Burying the Ex (2014)

Horror movie fanatic Max (Anton Yelchin) finally decides to break out with his aggressive vegan girlfriend Evelyn (Ashley Greene), however moments before telling her he sees her fatally struck by a bus. Moving on with his life, Max grows attracted to fellow horror fan Olivia (Alexandra Daddario). Then Evelyn rises from the grave, intent on continuing her relationship with Max over Olivia's dead body.

Burying the Ex is a 2014 horror comedy directed by genre stalwart Joe Dante. I really wanted to like it. I like Dante as a director more often than I do not, and with this low-budget production he has assembled a very strong and likeable cast - particularly the late Anton Yelchin, whose work was always impeccable no matter the quality of the film. Unfortunately the film is saddled with a particularly weak screenplay, that mixes elements that are predictable and tiresome, and in one or two places a little bit repellent. By all indications the film should be a fun 90 minutes. Instead it's an active chore to sit through, and potentially the worst film Dante has ever made.

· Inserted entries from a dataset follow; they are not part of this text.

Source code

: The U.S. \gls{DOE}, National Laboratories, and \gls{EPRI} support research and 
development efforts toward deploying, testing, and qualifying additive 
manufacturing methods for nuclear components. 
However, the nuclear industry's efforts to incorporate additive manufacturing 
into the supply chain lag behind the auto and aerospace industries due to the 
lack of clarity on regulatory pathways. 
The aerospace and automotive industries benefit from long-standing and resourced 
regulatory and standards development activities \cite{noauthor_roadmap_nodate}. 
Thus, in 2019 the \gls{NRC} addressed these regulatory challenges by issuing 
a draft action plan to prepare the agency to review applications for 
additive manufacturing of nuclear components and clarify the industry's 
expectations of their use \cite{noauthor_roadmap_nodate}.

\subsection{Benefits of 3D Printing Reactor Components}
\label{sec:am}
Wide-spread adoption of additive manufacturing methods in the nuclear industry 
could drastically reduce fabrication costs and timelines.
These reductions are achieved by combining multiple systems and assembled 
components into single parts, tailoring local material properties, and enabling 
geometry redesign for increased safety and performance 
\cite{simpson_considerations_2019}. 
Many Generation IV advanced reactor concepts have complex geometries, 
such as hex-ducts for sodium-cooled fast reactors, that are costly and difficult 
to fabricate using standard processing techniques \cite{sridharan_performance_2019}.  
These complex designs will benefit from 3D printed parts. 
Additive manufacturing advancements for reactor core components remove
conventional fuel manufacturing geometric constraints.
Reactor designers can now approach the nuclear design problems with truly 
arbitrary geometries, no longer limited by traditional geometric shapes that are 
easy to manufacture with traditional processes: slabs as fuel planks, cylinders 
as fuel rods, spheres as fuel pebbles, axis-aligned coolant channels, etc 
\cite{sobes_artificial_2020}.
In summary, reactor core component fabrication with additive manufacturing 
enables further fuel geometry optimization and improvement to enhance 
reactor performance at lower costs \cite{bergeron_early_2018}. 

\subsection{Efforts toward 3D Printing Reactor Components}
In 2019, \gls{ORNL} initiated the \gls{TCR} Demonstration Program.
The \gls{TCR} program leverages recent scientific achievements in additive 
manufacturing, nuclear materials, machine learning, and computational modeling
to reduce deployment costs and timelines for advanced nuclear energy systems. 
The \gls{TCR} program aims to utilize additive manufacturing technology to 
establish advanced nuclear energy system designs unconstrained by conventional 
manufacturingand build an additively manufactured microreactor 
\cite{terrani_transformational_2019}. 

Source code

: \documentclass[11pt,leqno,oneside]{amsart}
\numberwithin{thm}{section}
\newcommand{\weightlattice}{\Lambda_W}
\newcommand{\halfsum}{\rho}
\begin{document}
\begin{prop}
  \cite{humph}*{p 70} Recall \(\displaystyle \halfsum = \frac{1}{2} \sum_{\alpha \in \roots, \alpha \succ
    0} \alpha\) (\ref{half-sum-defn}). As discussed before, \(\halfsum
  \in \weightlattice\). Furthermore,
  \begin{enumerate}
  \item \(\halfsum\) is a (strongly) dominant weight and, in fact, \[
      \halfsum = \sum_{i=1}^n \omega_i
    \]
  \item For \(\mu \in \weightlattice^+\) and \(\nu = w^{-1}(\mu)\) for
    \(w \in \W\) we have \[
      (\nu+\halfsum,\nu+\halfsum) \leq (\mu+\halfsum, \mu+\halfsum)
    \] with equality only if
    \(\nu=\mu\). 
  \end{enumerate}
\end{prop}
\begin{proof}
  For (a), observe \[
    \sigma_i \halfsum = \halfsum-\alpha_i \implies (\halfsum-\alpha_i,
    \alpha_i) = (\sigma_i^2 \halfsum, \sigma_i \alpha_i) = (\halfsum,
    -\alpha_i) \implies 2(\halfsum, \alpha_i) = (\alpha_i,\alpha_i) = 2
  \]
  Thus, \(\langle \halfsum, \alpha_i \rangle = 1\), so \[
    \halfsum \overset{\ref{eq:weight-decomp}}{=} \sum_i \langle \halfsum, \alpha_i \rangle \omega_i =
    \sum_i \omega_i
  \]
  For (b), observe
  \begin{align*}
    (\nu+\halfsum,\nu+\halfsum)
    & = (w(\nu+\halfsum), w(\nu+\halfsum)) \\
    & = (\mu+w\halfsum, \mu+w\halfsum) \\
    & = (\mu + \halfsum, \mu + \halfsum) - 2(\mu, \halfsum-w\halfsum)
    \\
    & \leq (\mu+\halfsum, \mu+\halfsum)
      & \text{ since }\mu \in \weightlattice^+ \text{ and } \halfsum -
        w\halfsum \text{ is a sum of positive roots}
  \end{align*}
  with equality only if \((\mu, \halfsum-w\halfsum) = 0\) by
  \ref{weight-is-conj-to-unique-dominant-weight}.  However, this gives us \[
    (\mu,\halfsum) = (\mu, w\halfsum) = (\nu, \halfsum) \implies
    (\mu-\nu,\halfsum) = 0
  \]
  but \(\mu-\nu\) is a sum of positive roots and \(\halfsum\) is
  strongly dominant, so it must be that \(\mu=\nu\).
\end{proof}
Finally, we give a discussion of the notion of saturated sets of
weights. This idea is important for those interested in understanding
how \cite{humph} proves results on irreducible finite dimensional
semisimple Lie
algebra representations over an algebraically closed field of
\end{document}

I honestly don't quite understand Joe Dante's career. Some of his films, like The Howling, Gremlins and the criminally under-seen Matinee and The Hole, are rock-solid. Others, like Small Soldiers, Inner Space and Looney Tunes: Back in Action, feel horribly underwhelming and by-the-numbers. Burying the Ex honestly feels like the first one of his films to seem actively awful. Quite how he came to direct it and make such a tiresome bore as a result is a real mystery to me.

Alan Trezza's screenplay is the cause of most of the film's woes. The characters are not in any proper sense believable. Max and Olivia are presented as ardent horror lovers who recite pop culture references in lieu of characterisation. The idea of making the protagonists of a horror film fans of horror themselves is a trope that feels effectively mined out via the likes of Shaun of the Dead and Scream, while zombie-based comedies also feel excessively reheated too. Trezza simply fails to discover a fresh angle on the material.

Evelyn is presented as a lazy stereotype of the shrill controlling vegan, playing its jokes around her being that cliche activist who treats the natural world with respect but other human beings with loathing and disdain. It's a weak character and by this day and age it's a worn-out target - it doesn't feel edgy or satirical but simply mildly distasteful. In focusing so much on mocking Evelyn's food choices Trezza somehow skips over what could have been a comedy goldmine: a vegan with a sudden craving for human brains. In what is supposed to be a comedy film that sort of oversight is unforgivable.

Anton Yelchin and Alexandra Daddario do their best with the material and to their credit manage to make some of the film's scenes at least superficially watchable. They're both engaging actors and they generate a lot of nice chemistry together. Yelchin's death earlier this year was a terrible loss to American film. Daddario thankfully remains with us. I have yet to see her in anything particularly good - she played Dwayne Johnson's daughter in San Andreas, for example - but she has been strong and engaging in every role in which I've seen her. I really hope she finds some good material soon, because she deserves it.

As director Dante seems to add little to the film. It lacks any particular style or distinctive tone, and the comedic pacing regularly feels slightly off. I really hope he bounces back with something good in the near future. His last feature, The Hole, was a wonderful children's horror movie, and suggested that as a director he still had a lot to contribute to the genre. Burying the Ex really does suggest the opposite. At the end of the day it's simply a comedy that isn't funny.